Quantifies uncertainty in the statements. Usually derived from models or statistical evidence

Unless otherwise states, uncertainty is quantified at _______ intervals

90%

What is the UNFCCC?

The United Nations Framework Convention on Climate Change (UNFCCC) is an international environmental treaty that is meant to stabilize GHG emissions

When IPCC says virtually certain, the probability is…

99-100%

When IPCC says extremely likely, the probability is…

95-100%

When IPCC says very likely, the probability is…

90-100%

When IPCC says likely, the probability is…

66-100%

IPCC likelihoods

What is Electromagnetic Radiation (EMR)?

All objects above 0 Kelvins emit EMR. The way that energy is transported from the Sun to the Earth, can be in many different wavelengths that form the electromagnetic spectrum and determine physical properties (visual spectrum, x-rays, etc.).
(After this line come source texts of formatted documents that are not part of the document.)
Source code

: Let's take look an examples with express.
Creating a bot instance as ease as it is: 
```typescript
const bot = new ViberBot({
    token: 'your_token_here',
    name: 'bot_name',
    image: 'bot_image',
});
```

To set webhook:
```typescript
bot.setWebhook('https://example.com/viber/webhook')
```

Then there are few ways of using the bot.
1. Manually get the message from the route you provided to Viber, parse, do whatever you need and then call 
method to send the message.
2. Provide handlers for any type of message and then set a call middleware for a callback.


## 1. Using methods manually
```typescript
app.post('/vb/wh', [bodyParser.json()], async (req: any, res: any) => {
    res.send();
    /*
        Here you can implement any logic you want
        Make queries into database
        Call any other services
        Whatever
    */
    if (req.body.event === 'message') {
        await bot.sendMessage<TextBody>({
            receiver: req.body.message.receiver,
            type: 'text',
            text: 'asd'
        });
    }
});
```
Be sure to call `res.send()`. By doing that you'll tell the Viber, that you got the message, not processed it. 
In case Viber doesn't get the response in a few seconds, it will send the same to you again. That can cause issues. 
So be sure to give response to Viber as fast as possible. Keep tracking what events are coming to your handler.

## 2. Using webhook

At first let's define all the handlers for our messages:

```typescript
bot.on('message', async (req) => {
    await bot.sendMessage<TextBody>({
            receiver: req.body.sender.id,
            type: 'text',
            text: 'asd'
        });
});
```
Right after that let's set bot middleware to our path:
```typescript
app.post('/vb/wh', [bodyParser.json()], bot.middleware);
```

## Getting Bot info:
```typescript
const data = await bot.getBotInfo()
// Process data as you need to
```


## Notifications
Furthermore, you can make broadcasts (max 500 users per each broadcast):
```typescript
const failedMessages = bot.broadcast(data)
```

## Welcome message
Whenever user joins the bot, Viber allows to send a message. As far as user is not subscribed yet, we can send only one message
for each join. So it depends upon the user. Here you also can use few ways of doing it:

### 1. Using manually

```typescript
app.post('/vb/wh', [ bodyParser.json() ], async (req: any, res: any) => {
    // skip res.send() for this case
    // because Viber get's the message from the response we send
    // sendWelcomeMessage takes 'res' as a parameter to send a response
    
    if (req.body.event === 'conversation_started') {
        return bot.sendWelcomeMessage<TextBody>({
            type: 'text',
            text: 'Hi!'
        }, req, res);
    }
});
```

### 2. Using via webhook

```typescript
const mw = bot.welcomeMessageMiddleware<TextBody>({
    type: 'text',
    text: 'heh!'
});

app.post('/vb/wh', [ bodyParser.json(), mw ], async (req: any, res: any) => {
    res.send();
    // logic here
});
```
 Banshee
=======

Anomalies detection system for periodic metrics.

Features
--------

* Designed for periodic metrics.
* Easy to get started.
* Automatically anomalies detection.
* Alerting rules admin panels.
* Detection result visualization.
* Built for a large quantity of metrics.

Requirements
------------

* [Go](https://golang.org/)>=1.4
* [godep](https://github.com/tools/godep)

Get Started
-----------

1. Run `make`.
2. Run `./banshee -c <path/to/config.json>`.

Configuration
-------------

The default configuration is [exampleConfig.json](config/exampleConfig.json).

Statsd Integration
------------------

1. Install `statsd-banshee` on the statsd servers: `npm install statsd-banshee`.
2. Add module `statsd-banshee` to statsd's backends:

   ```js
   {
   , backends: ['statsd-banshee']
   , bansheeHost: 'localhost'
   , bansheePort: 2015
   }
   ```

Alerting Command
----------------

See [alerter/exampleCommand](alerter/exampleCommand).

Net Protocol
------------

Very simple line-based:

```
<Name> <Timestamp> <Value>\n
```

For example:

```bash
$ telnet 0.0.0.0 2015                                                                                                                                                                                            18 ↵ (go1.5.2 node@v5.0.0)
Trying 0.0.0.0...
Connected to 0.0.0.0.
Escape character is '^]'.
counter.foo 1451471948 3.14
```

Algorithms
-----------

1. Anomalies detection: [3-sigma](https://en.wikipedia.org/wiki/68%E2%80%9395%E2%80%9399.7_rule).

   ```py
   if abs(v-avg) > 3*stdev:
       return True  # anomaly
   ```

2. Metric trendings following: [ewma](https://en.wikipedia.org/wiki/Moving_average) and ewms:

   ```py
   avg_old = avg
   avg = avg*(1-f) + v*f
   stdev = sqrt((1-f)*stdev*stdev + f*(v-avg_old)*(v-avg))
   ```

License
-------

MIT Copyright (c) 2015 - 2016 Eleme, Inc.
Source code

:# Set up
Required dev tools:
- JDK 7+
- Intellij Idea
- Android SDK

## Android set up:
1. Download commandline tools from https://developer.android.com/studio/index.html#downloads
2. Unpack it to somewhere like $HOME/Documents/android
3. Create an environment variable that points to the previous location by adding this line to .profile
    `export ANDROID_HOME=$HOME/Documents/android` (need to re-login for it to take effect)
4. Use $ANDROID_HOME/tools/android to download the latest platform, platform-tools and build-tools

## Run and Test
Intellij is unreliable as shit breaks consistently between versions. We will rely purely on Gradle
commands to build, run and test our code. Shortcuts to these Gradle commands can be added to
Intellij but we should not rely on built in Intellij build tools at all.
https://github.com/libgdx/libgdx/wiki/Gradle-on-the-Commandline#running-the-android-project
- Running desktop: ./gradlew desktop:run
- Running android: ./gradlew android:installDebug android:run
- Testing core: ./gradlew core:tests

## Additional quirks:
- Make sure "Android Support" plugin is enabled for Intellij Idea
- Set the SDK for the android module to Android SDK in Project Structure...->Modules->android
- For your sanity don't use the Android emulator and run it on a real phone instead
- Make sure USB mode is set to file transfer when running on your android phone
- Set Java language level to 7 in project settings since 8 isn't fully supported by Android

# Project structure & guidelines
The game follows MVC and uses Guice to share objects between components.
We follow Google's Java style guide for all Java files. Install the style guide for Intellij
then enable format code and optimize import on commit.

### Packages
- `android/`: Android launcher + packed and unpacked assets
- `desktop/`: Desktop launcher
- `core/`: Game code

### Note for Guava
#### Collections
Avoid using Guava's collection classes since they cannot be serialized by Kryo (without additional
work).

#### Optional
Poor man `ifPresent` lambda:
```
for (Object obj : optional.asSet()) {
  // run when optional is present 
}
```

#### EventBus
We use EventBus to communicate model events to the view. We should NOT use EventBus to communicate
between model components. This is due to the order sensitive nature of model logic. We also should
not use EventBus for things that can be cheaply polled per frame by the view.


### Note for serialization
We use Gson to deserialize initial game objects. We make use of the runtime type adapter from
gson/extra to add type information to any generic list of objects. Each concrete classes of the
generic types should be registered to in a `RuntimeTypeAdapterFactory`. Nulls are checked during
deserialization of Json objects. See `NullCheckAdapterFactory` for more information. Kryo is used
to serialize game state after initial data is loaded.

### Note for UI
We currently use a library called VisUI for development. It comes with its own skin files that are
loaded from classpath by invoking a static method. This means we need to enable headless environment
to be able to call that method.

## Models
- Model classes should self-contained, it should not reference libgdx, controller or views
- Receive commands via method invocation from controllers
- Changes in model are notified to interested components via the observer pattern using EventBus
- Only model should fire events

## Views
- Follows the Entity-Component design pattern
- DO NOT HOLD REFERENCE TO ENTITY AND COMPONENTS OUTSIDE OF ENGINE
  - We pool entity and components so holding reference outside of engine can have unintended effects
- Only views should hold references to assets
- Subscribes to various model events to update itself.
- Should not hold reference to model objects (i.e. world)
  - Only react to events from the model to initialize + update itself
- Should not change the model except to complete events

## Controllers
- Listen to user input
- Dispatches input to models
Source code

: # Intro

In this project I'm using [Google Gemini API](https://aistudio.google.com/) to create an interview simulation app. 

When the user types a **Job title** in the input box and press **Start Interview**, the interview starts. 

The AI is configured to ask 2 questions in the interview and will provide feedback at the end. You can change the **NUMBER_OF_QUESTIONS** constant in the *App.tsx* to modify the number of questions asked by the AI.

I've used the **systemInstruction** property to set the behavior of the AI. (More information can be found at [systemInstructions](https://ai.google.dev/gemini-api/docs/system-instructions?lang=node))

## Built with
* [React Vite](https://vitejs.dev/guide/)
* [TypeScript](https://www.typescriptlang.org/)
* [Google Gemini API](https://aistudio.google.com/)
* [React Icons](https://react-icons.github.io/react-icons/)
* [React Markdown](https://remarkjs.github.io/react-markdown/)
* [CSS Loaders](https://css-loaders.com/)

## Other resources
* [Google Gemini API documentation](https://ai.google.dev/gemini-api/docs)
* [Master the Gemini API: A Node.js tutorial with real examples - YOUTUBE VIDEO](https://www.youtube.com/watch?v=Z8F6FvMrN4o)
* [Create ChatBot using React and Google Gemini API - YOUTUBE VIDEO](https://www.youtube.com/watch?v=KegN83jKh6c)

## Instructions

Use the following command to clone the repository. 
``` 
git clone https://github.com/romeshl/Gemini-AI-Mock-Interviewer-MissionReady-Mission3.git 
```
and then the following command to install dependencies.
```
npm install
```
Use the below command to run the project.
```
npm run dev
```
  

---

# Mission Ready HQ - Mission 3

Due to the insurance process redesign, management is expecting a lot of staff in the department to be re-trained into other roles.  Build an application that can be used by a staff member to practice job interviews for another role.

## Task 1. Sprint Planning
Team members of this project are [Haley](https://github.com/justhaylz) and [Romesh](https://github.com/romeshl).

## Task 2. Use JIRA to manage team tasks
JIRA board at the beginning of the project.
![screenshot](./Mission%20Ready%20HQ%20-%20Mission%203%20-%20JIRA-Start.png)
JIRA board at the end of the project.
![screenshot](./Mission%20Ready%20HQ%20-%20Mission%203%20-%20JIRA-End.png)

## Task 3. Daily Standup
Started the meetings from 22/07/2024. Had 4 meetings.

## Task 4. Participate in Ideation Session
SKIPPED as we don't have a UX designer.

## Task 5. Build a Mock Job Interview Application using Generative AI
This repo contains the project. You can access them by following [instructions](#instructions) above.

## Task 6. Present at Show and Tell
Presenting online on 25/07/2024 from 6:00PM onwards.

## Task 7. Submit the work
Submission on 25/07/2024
What is Earth’s energy budget?

The balance between energy/radiation that the Earth receives from the sun (EMR in) and the the energy/radiation that the Earth emits back into space (EMR out)

What is Shortwave Radiation (SW)?

Shortwave radiation (SW) is shorter wavelengths (visual spectrum, UV, shortwave IR) that comes from the sun

• shortwave radiation (insolation) is received unevenly across the planet (earth is a sphere, angle of incidence)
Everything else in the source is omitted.